> [Task material]
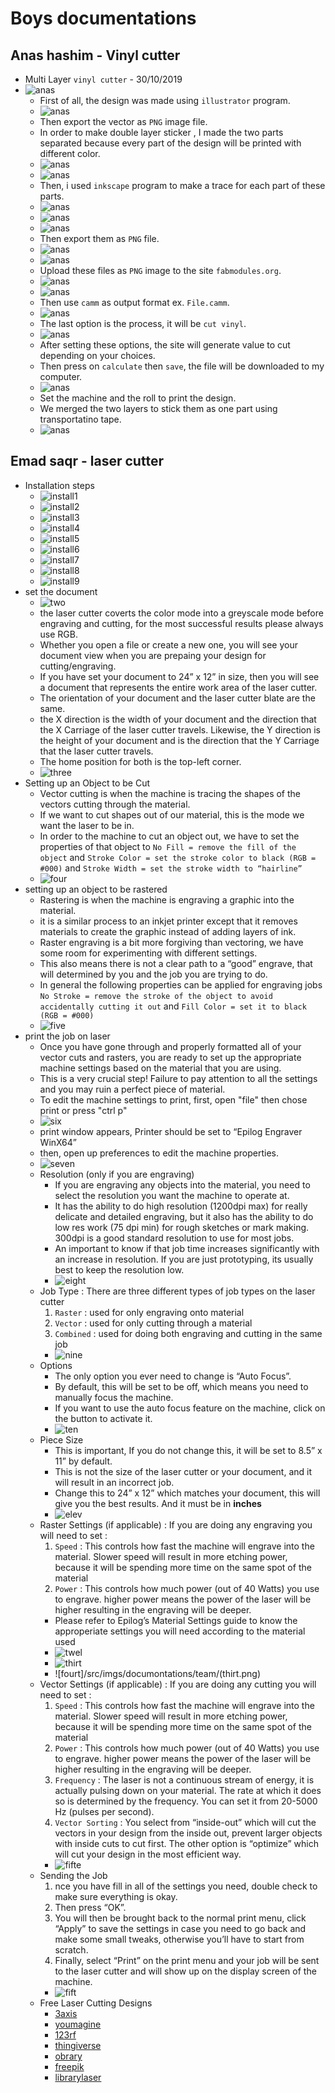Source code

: # Boys documentations
## Anas hashim - Vinyl cutter
- Multi Layer `vinyl cutter` - 30/10/2019
- ![anas](/src/imgs/documontations/team/anas-doc5.png)
  - First of all, the design was made using `illustrator` program.
  - ![anas](/src/imgs/documontations/team/anas-doc1.jpg)
  - Then export the vector as `PNG` image file.
  - In order to make double layer sticker , I made the two parts separated because every part of the design will be printed with different color.
  - ![anas](/src/imgs/documontations/team/anas-doc2.png)
  - ![anas](/src/imgs/documontations/team/anas-doc3.jpg)
  - Then, i used `inkscape` program to make a trace for each part of these parts.
  - ![anas](/src/imgs/documontations/team/anas-doc12.jpg)
  - ![anas](/src/imgs/documontations/team/anas-doc13.jpg)
  - ![anas](/src/imgs/documontations/team/anas-doc14.jpg)
  - Then export them as `PNG` file.
  - ![anas](/src/imgs/documontations/team/anas-doc16.jpg)
  - ![anas](/src/imgs/documontations/team/anas-doc17.jpg)
  - Upload these files as `PNG` image to the site `fabmodules.org`.
  - ![anas](/src/imgs/documontations/team/anas-doc6.jpg)
  - ![anas](/src/imgs/documontations/team/anas-doc7.jpg)
  - Then use `camm` as output format ex. `File.camm`.
  - ![anas](/src/imgs/documontations/team/anas-doc8.jpg)
  - The last option is the process, it will be `cut vinyl`.
  - ![anas](/src/imgs/documontations/team/anas-doc9.jpg)
  - After setting these options, the site will generate value to cut depending on your choices.
  - Then press on `calculate` then `save`, the file will be downloaded to my computer.
  - ![anas](/src/imgs/documontations/team/anas-doc11.jpg)
  - Set the machine and the roll to print the design.
  - We merged the two layers to stick them as one part using transportatino tape.
  - ![anas](/src/imgs/documontations/team/anas-doc4.jpg)

##  Emad saqr - laser cutter
- Installation steps
    - ![install1](/src/imgs/documontations/team/install1.png)
    - ![install2](/src/imgs/documontations/team/install2.png)
    - ![install3](/src/imgs/documontations/team/install3.png)
    - ![install4](/src/imgs/documontations/team/install4.png)
    - ![install5](/src/imgs/documontations/team/install5.png)
    - ![install6](/src/imgs/documontations/team/install6.png)
    - ![install7](/src/imgs/documontations/team/install7.png)
    - ![install8](/src/imgs/documontations/team/install8.png)
    - ![install9](/src/imgs/documontations/team/install9.png)
- set the document
    - ![two](/src/imgs/documontations/team/two.png)
    - the laser cutter coverts the color mode into a greyscale mode before engraving and cutting, for the most successful results please always use RGB.
    - Whether you open a file or create a new one, you will see your document view when you are prepaing your design for cutting/engraving.
    - If you have set your document to 24” x 12” in size, then you will see a document that represents the entire work area of the laser cutter.
    - The orientation of your document and the laser cutter blate are the same.
    - the X direction is the width of your document and the direction that the X Carriage of the laser cutter travels. Likewise, the Y direction is the height of your document and is the direction that the Y Carriage that the laser cutter travels.
    - The home position for both is the top-left corner.
    - ![three](/src/imgs/documontations/team/three.png)
- Setting up an Object to be Cut
    - Vector cutting is when the machine is tracing the shapes of the vectors cutting through the material.
    - If we want to cut shapes out of our material, this is the mode we want the laser to be in.
    - In order to the machine to cut an object out, we have to set the properties of that object to `No Fill = remove the fill of the object` and `Stroke Color = set the stroke color to black (RGB = #000)` and `Stroke Width = set the stroke width to “hairline”`
    - ![four](/src/imgs/documontations/team/four.png)
- setting up an object to be rastered
    - Rastering is when the machine is engraving a graphic into the material.
    - it is a similar process to an inkjet printer except that it removes materials to create the graphic instead of adding layers of ink.
    - Raster engraving is a bit more forgiving than vectoring, we have some room for experimenting with different settings.
    - This also means there is not a clear path to a “good” engrave, that will determined by you and the job you are trying to do.
    - In general the following properties can be applied for engraving jobs `No Stroke = remove the stroke of the object to avoid accidentally cutting it out` and `Fill Color = set it to black (RGB = #000)`
    - ![five](/src/imgs/documontations/team/five.png)
- print the job on laser
    - Once you have gone through and properly formatted all of your vector cuts and rasters, you are ready to set up the appropriate machine settings based on the material that you are using.
    - This is a very crucial step! Failure to pay attention to all the settings and you may ruin a perfect piece of material.
    - To edit the machine settings to print, first, open "file" then chose print or press "ctrl p"
    - ![six](/src/imgs/documontations/team/six.png)
    - print window appears, Printer should be set to “Epilog Engraver WinX64”
    - then, open up preferences to edit the machine properties.
    - ![seven](/src/imgs/documontations/team/seven.png)
    - Resolution (only if you are engraving)
        - If you are engraving any objects into the material, you need to select the resolution you want the machine to operate at.
        - It has the ability to do high resolution (1200dpi max) for really delicate and detailed engraving, but it also has the ability to do low res work (75 dpi min) for rough sketches or mark making. 300dpi is a good standard resolution to use for most jobs.
        - An important to know if that job time increases significantly with an increase in resolution. If you are just prototyping, its usually best to keep the resolution low.
        - ![eight](/src/imgs/documontations/team/Screenshot_20190827_130610.png)
    - Job Type : There are three different types of job types on the laser cutter
        1. `Raster` : used for only engraving onto material
        2. `Vector` : used for only cutting through a material
        3. `Combined` : used for doing both engraving and cutting in the same job
        - ![nine](/src/imgs/documontations/team/eight.png)
    - Options
        - The only option you ever need to change is “Auto Focus”.
        - By default, this will be set to be off, which means you need to manually focus the machine.
        - If you want to use the auto focus feature on the machine, click on the button to activate it.
        - ![ten](/src/imgs/documontations/team/nine.png)
    - Piece Size
        - This is important, If you do not change this, it will be set to 8.5” x 11” by default.
        - This is not the size of the laser cutter or your document, and it will result in an incorrect job.
        - Change this to 24” x 12” which matches your document, this will give you the best results. And it must be in <b>inches</b>
        - ![elev](/src/imgs/documontations/team/ten.png)
    - Raster Settings (if applicable) : If you are doing any engraving you will need to set :
        1. `Speed` : This controls how fast the machine will engrave into the material. Slower speed will result in more  etching power, because it will be spending more time on the same spot of the material
        2. `Power` : This controls how much power (out of 40 Watts) you use to engrave. higher power means the power of the laser will be higher resulting in the engraving will be deeper.
        - Please refer to Epilog’s Material Settings guide to know the approperiate settings you will need according to the material used
        - ![twel](/src/imgs/documontations/team/elev.png)
        - ![thirt](/src/imgs/documontations/team/twel.png)
        - ![fourt]/src/imgs/documontations/team/(thirt.png)
    - Vector Settings (if applicable) : If you are doing any cutting you will need to set :
        1. `Speed` : This controls how fast the machine will engrave into the material. Slower speed will result in more  etching power, because it will be spending more time on the same spot of the material
        2. `Power` : This controls how much power (out of 40 Watts) you use to engrave. higher power means the power of the laser will be higher resulting in the engraving will be deeper.
        3. `Frequency` : The laser is not a continuous stream of energy, it is actually pulsing down on your material. The rate at which it does so is determined by the frequency. You can set it from 20-5000 Hz (pulses per second).
        4. `Vector Sorting` : You select from “inside-out” which will cut the vectors in your design from the inside out, prevent larger objects with inside cuts to cut first. The other option is “optimize” which will cut your design in the most efficient way.
        - ![fifte](/src/imgs/documontations/team/fourt.png)
    - Sending the Job
        1. nce you have fill in all of the settings you need, double check to make sure everything is okay.
        2. Then press “OK”.
        3. You will then be brought back to the normal print menu, click “Apply” to save the settings in case you need to go back and make some small tweaks, otherwise you’ll have to start from scratch.
        4. Finally, select “Print” on the print menu and your job will be sent to the laser cutter and will show up on the display screen of the machine.
        - ![fift](/src/imgs/documontations/team/fifte.png)
    - Free Laser Cutting Designs
        - [3axis](https://3axis.co/free-vectors/3d+dxf+files+free/page/2/)
        - [youmagine](https://www.youmagine.com/designs/latest)
        - [123rf](https://www.123rf.com/clipart-vector/laser_cut.html?sti=nsbcg4fv6leqkgslot%7C)
        - [thingiverse](https://accounts.thingiverse.com/?redirect=YToyOntzOjQ6InR5cGUiO3M6ODoicmVkaXJlY3QiO3M6NDoiZGF0YSI7czozNzoiaHR0cHM6Ly93d3cudGhpbmdpdmVyc2UuY29tL2Rhc2hib2FyZCI7fQ)
        - [obrary](https://obrary.com/collections/open-designs)
        - [freepik](https://www.freepik.com/)
        - [librarylaser](https://www.librarylaser.com/en/free-designs-36?p=6)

> [Your instructions] For the data above, state how many of its lines contain the word "doing", giving no other text.

> [Exercise output] 3